Input data
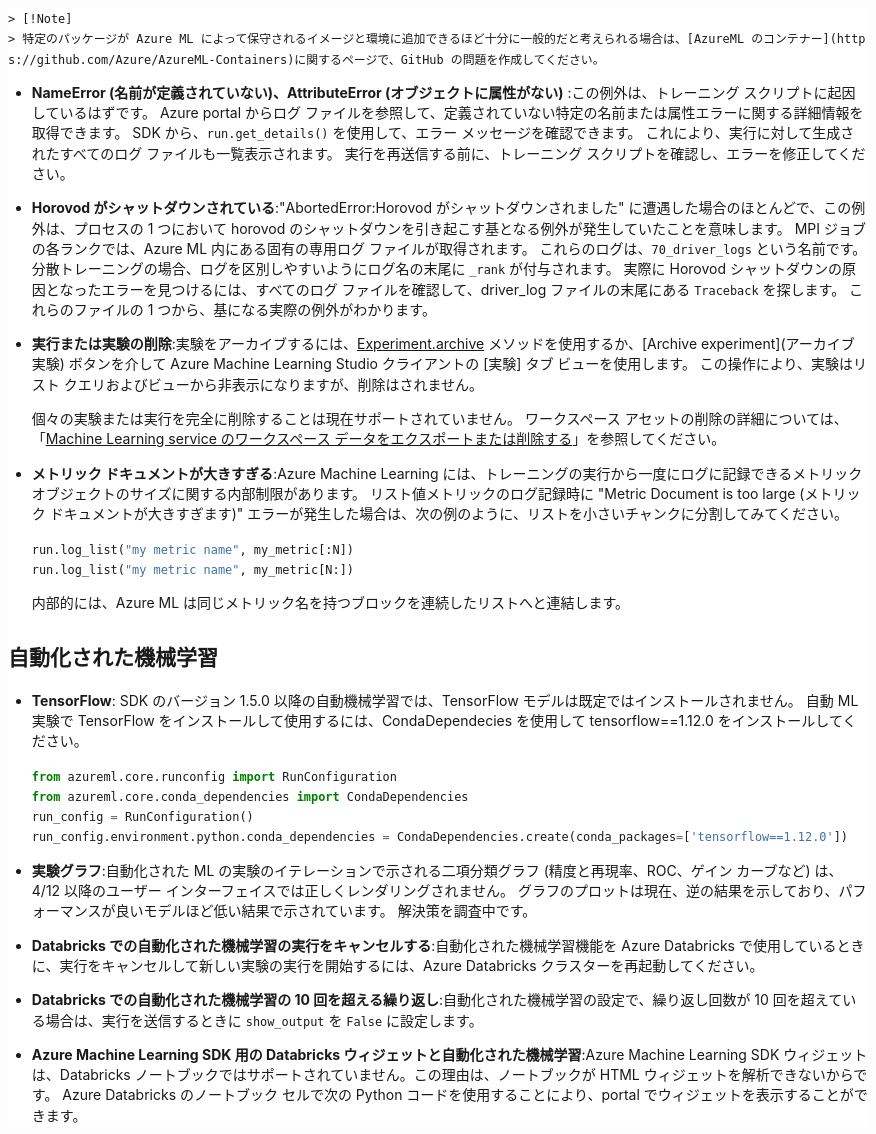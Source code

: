     > [!Note]
    > 特定のパッケージが Azure ML によって保守されるイメージと環境に追加できるほど十分に一般的だと考えられる場合は、[AzureML のコンテナー](https://github.com/Azure/AzureML-Containers)に関するページで、GitHub の問題を作成してください。 
 
* **NameError (名前が定義されていない)、AttributeError (オブジェクトに属性がない)** :この例外は、トレーニング スクリプトに起因しているはずです。 Azure portal からログ ファイルを参照して、定義されていない特定の名前または属性エラーに関する詳細情報を取得できます。 SDK から、`run.get_details()` を使用して、エラー メッセージを確認できます。 これにより、実行に対して生成されたすべてのログ ファイルも一覧表示されます。 実行を再送信する前に、トレーニング スクリプトを確認し、エラーを修正してください。 

* **Horovod がシャットダウンされている**:"AbortedError:Horovod がシャットダウンされました" に遭遇した場合のほとんどで、この例外は、プロセスの 1 つにおいて horovod のシャットダウンを引き起こす基となる例外が発生していたことを意味します。 MPI ジョブの各ランクでは、Azure ML 内にある固有の専用ログ ファイルが取得されます。 これらのログは、`70_driver_logs` という名前です。 分散トレーニングの場合、ログを区別しやすいようにログ名の末尾に `_rank` が付与されます。 実際に Horovod シャットダウンの原因となったエラーを見つけるには、すべてのログ ファイルを確認して、driver_log ファイルの末尾にある `Traceback` を探します。 これらのファイルの 1 つから、基になる実際の例外がわかります。 

* **実行または実験の削除**:実験をアーカイブするには、[Experiment.archive](https://docs.microsoft.com/python/api/azureml-core/azureml.core.experiment(class)?view=azure-ml-py#archive--) メソッドを使用するか、[Archive experiment]\(アーカイブ実験\) ボタンを介して Azure Machine Learning Studio クライアントの [実験] タブ ビューを使用します。 この操作により、実験はリスト クエリおよびビューから非表示になりますが、削除はされません。

    個々の実験または実行を完全に削除することは現在サポートされていません。 ワークスペース アセットの削除の詳細については、「[Machine Learning service のワークスペース データをエクスポートまたは削除する](how-to-export-delete-data.md)」を参照してください。

* **メトリック ドキュメントが大きすぎる**:Azure Machine Learning には、トレーニングの実行から一度にログに記録できるメトリック オブジェクトのサイズに関する内部制限があります。 リスト値メトリックのログ記録時に "Metric Document is too large (メトリック ドキュメントが大きすぎます)" エラーが発生した場合は、次の例のように、リストを小さいチャンクに分割してみてください。

    ```python
    run.log_list("my metric name", my_metric[:N])
    run.log_list("my metric name", my_metric[N:])
    ```

    内部的には、Azure ML は同じメトリック名を持つブロックを連続したリストへと連結します。

## <a name="automated-machine-learning"></a>自動化された機械学習

* **TensorFlow**: SDK のバージョン 1.5.0 以降の自動機械学習では、TensorFlow モデルは既定ではインストールされません。 自動 ML 実験で TensorFlow をインストールして使用するには、CondaDependecies を使用して tensorflow==1.12.0 をインストールしてください。 
 
   ```python
   from azureml.core.runconfig import RunConfiguration
   from azureml.core.conda_dependencies import CondaDependencies
   run_config = RunConfiguration()
   run_config.environment.python.conda_dependencies = CondaDependencies.create(conda_packages=['tensorflow==1.12.0'])
  ```
* **実験グラフ**:自動化された ML の実験のイテレーションで示される二項分類グラフ (精度と再現率、ROC、ゲイン カーブなど) は、4/12 以降のユーザー インターフェイスでは正しくレンダリングされません。 グラフのプロットは現在、逆の結果を示しており、パフォーマンスが良いモデルほど低い結果で示されています。 解決策を調査中です。

* **Databricks での自動化された機械学習の実行をキャンセルする**:自動化された機械学習機能を Azure Databricks で使用しているときに、実行をキャンセルして新しい実験の実行を開始するには、Azure Databricks クラスターを再起動してください。

* **Databricks での自動化された機械学習の 10 回を超える繰り返し**:自動化された機械学習の設定で、繰り返し回数が 10 回を超えている場合は、実行を送信するときに `show_output` を `False` に設定します。

* **Azure Machine Learning SDK 用の Databricks ウィジェットと自動化された機械学習**:Azure Machine Learning SDK ウィジェットは、Databricks ノートブックではサポートされていません。この理由は、ノートブックが HTML ウィジェットを解析できないからです。 Azure Databricks のノートブック セルで次の Python コードを使用することにより、portal でウィジェットを表示することができます。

What to do
Return to the listing above and set it down exactly, leaving out its pictures.

Response to this exercise
Source code

:     > [!Note]
    > 特定のパッケージが Azure ML によって保守されるイメージと環境に追加できるほど十分に一般的だと考えられる場合は、[AzureML のコンテナー](https://github.com/Azure/AzureML-Containers)に関するページで、GitHub の問題を作成してください。 
 
* **NameError (名前が定義されていない)、AttributeError (オブジェクトに属性がない)** :この例外は、トレーニング スクリプトに起因しているはずです。 Azure portal からログ ファイルを参照して、定義されていない特定の名前または属性エラーに関する詳細情報を取得できます。 SDK から、`run.get_details()` を使用して、エラー メッセージを確認できます。 これにより、実行に対して生成されたすべてのログ ファイルも一覧表示されます。 実行を再送信する前に、トレーニング スクリプトを確認し、エラーを修正してください。 

* **Horovod がシャットダウンされている**:"AbortedError:Horovod がシャットダウンされました" に遭遇した場合のほとんどで、この例外は、プロセスの 1 つにおいて horovod のシャットダウンを引き起こす基となる例外が発生していたことを意味します。 MPI ジョブの各ランクでは、Azure ML 内にある固有の専用ログ ファイルが取得されます。 これらのログは、`70_driver_logs` という名前です。 分散トレーニングの場合、ログを区別しやすいようにログ名の末尾に `_rank` が付与されます。 実際に Horovod シャットダウンの原因となったエラーを見つけるには、すべてのログ ファイルを確認して、driver_log ファイルの末尾にある `Traceback` を探します。 これらのファイルの 1 つから、基になる実際の例外がわかります。 

* **実行または実験の削除**:実験をアーカイブするには、[Experiment.archive](https://docs.microsoft.com/python/api/azureml-core/azureml.core.experiment(class)?view=azure-ml-py#archive--) メソッドを使用するか、[Archive experiment]\(アーカイブ実験\) ボタンを介して Azure Machine Learning Studio クライアントの [実験] タブ ビューを使用します。 この操作により、実験はリスト クエリおよびビューから非表示になりますが、削除はされません。

    個々の実験または実行を完全に削除することは現在サポートされていません。 ワークスペース アセットの削除の詳細については、「[Machine Learning service のワークスペース データをエクスポートまたは削除する](how-to-export-delete-data.md)」を参照してください。

* **メトリック ドキュメントが大きすぎる**:Azure Machine Learning には、トレーニングの実行から一度にログに記録できるメトリック オブジェクトのサイズに関する内部制限があります。 リスト値メトリックのログ記録時に "Metric Document is too large (メトリック ドキュメントが大きすぎます)" エラーが発生した場合は、次の例のように、リストを小さいチャンクに分割してみてください。

    ```python
    run.log_list("my metric name", my_metric[:N])
    run.log_list("my metric name", my_metric[N:])
    ```

    内部的には、Azure ML は同じメトリック名を持つブロックを連続したリストへと連結します。

## <a name="automated-machine-learning"></a>自動化された機械学習

* **TensorFlow**: SDK のバージョン 1.5.0 以降の自動機械学習では、TensorFlow モデルは既定ではインストールされません。 自動 ML 実験で TensorFlow をインストールして使用するには、CondaDependecies を使用して tensorflow==1.12.0 をインストールしてください。 
 
   ```python
   from azureml.core.runconfig import RunConfiguration
   from azureml.core.conda_dependencies import CondaDependencies
   run_config = RunConfiguration()
   run_config.environment.python.conda_dependencies = CondaDependencies.create(conda_packages=['tensorflow==1.12.0'])
  ```
* **実験グラフ**:自動化された ML の実験のイテレーションで示される二項分類グラフ (精度と再現率、ROC、ゲイン カーブなど) は、4/12 以降のユーザー インターフェイスでは正しくレンダリングされません。 グラフのプロットは現在、逆の結果を示しており、パフォーマンスが良いモデルほど低い結果で示されています。 解決策を調査中です。

* **Databricks での自動化された機械学習の実行をキャンセルする**:自動化された機械学習機能を Azure Databricks で使用しているときに、実行をキャンセルして新しい実験の実行を開始するには、Azure Databricks クラスターを再起動してください。

* **Databricks での自動化された機械学習の 10 回を超える繰り返し**:自動化された機械学習の設定で、繰り返し回数が 10 回を超えている場合は、実行を送信するときに `show_output` を `False` に設定します。

* **Azure Machine Learning SDK 用の Databricks ウィジェットと自動化された機械学習**:Azure Machine Learning SDK ウィジェットは、Databricks ノートブックではサポートされていません。この理由は、ノートブックが HTML ウィジェットを解析できないからです。 Azure Databricks のノートブック セルで次の Python コードを使用することにより、portal でウィジェットを表示することができます。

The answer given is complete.